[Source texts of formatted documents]
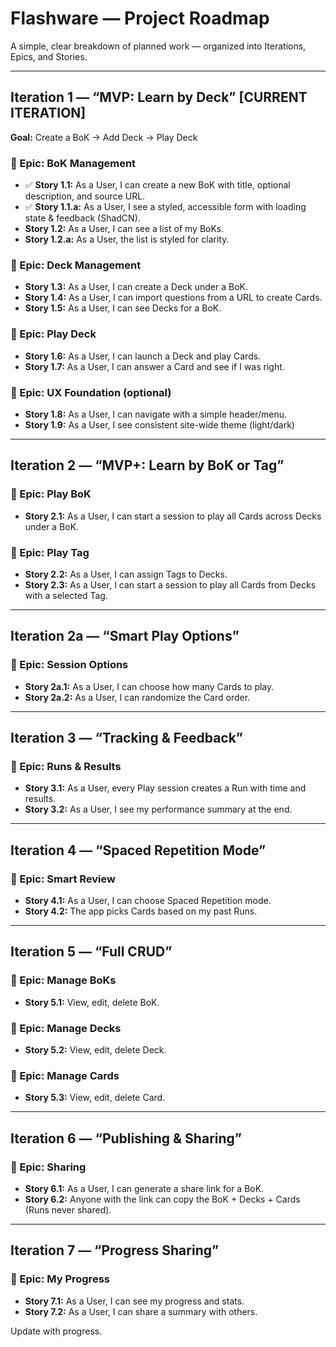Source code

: # Flashware — Project Roadmap

A simple, clear breakdown of planned work — organized into Iterations, Epics, and Stories.

---

## Iteration 1 — “MVP: Learn by Deck” [CURRENT ITERATION]

**Goal:** Create a BoK → Add Deck → Play Deck

### 📌 Epic: BoK Management
- ✅ **Story 1.1:** As a User, I can create a new BoK with title, optional description, and source URL.
- ✅ **Story 1.1.a:** As a User, I see a styled, accessible form with loading state & feedback (ShadCN).
- **Story 1.2:** As a User, I can see a list of my BoKs.
- **Story 1.2.a:** As a User, the list is styled for clarity.

### 📌 Epic: Deck Management
- **Story 1.3:** As a User, I can create a Deck under a BoK.
- **Story 1.4:** As a User, I can import questions from a URL to create Cards.
- **Story 1.5:** As a User, I can see Decks for a BoK.

### 📌 Epic: Play Deck
- **Story 1.6:** As a User, I can launch a Deck and play Cards.
- **Story 1.7:** As a User, I can answer a Card and see if I was right.

### 📌 Epic: UX Foundation (optional)
- **Story 1.8:** As a User, I can navigate with a simple header/menu.
- **Story 1.9:** As a User, I see consistent site-wide theme (light/dark)

---

## Iteration 2 — “MVP+: Learn by BoK or Tag”

### 📌 Epic: Play BoK
- **Story 2.1:** As a User, I can start a session to play all Cards across Decks under a BoK.

### 📌 Epic: Play Tag
- **Story 2.2:** As a User, I can assign Tags to Decks.
- **Story 2.3:** As a User, I can start a session to play all Cards from Decks with a selected Tag.

---

## Iteration 2a — “Smart Play Options”

### 📌 Epic: Session Options
- **Story 2a.1:** As a User, I can choose how many Cards to play.
- **Story 2a.2:** As a User, I can randomize the Card order.

---

## Iteration 3 — “Tracking & Feedback”

### 📌 Epic: Runs & Results
- **Story 3.1:** As a User, every Play session creates a Run with time and results.
- **Story 3.2:** As a User, I see my performance summary at the end.

---

## Iteration 4 — “Spaced Repetition Mode”

### 📌 Epic: Smart Review
- **Story 4.1:** As a User, I can choose Spaced Repetition mode.
- **Story 4.2:** The app picks Cards based on my past Runs.

---

## Iteration 5 — “Full CRUD”

### 📌 Epic: Manage BoKs
- **Story 5.1:** View, edit, delete BoK.

### 📌 Epic: Manage Decks
- **Story 5.2:** View, edit, delete Deck.

### 📌 Epic: Manage Cards
- **Story 5.3:** View, edit, delete Card.

---

## Iteration 6 — “Publishing & Sharing”

### 📌 Epic: Sharing
- **Story 6.1:** As a User, I can generate a share link for a BoK.
- **Story 6.2:** Anyone with the link can copy the BoK + Decks + Cards (Runs never shared).

---

## Iteration 7 — “Progress Sharing”

### 📌 Epic: My Progress
- **Story 7.1:** As a User, I can see my progress and stats.
- **Story 7.2:** As a User, I can share a summary with others.

Update with progress.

### Activity
Determine the number of lines in these entries that contain the word "from", and write only that number.

### Exercise answer
2